Ben Carson and Donald Trump are locked in a virtual tie in South Carolina with big leads over the rest of Republican presidential field, a new poll finds.
Carson takes 28 percent in the state, while Trump scores 27 percent, according to a Monmouth University survey released on Monday.
{mosads}Trump’s support has held nearly steady from the same poll in August, which found him at 30 percent. Carson, meanwhile, was at 15 percent in the previous poll and has now nearly doubled his support in the Palmetto State.
Carson has the best favorability rating in the field, with 76 percent holding a positive view of him against only 12 percent who view him negatively. Trump has a favorability rating of 58 percent and an unfavorable rating of 29 percent.

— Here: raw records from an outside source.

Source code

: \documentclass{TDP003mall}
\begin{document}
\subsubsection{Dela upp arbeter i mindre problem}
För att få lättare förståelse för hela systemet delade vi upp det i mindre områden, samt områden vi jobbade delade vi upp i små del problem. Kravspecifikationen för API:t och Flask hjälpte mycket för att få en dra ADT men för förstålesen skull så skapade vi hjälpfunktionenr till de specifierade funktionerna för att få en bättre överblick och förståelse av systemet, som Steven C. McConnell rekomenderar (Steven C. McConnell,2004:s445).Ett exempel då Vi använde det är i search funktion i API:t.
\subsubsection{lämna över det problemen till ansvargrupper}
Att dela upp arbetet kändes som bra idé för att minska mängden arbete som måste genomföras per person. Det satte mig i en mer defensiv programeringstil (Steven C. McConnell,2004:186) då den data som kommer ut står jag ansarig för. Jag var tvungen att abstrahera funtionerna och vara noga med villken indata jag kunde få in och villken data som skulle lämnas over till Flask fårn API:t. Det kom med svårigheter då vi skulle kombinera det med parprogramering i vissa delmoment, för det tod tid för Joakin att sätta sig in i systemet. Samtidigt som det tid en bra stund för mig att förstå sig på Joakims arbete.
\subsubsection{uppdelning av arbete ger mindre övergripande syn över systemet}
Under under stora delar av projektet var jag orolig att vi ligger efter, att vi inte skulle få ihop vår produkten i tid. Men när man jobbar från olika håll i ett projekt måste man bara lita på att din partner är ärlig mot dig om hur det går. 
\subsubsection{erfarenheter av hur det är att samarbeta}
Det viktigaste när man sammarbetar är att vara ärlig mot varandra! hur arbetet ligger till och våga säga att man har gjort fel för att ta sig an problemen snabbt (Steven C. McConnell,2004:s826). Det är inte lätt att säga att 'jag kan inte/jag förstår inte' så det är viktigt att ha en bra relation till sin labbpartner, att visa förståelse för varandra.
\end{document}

“Trump’s South Carolina support has held fairly steady, which means that Carson’s bump has actually come at the expense of almost everyone else in the field,” Monmouth pollster Patrick Murray said in a statement.
South Carolina’s primary falls third after the opening contests in Iowa and New Hampshire. With so many candidates running on the Republican side, the state is more important than ever in 2016.
The poll found that there is still room for growth for all of the candidates, as only 17 percent of voters said they have firmly decided on who they intend to support.
After Trump and Carson, Sen. Marco Rubio (R-Fla.) is a distant third place in South Carolina at 11 percent, up five points from the same poll in August. Sen. Ted Cruz (R-Texas) is in fourth place at 9 percent, a four-point gain from August.
Rubio has the second best favorability rating in the field, with 58 percent having a positive view of him against 16 percent negative.
Jeb Bush is in fifth place at 7 percent support. No other candidate in the field takes more than 2 percent support.
Bush’s favorability rating is underwater, at 41 percent favorable and 43 percent unfavorable. That’s a huge negative swing for the former Florida governor, who was at 52 percent positive and 32 percent negative in the same poll from August.
In a head-to-head matchup between only those candidates considered “outsiders” — Carson, Trump, Cruz and businesswoman Carly Fiorina — Carson leads with 38 percent support, followed by Trump at 30, Cruz at 15 and Fiorina at 7.
In a hypothetical field of GOP candidates that excludes those four, Rubio leads with 32 percent support, followed by Bush at 13 percent, New Jersey Gov. Chris Christie at 10 and former Arkansas Gov. Mike Huckabee at 8.
Sen. Lindsey Graham registers at only 1 percent support in his home state. Only 30 percent view him favorably against 53 percent who said they have a negative view of him.
“It’s difficult for Graham to argue there’s a rationale for his candidacy when his home state numbers are this poor,” Murray said.
The Monmouth University survey of 401 likely Republican primary voters was conducted between Nov. 5 and Nov. 8 and has a 4.9 percentage point margin of error.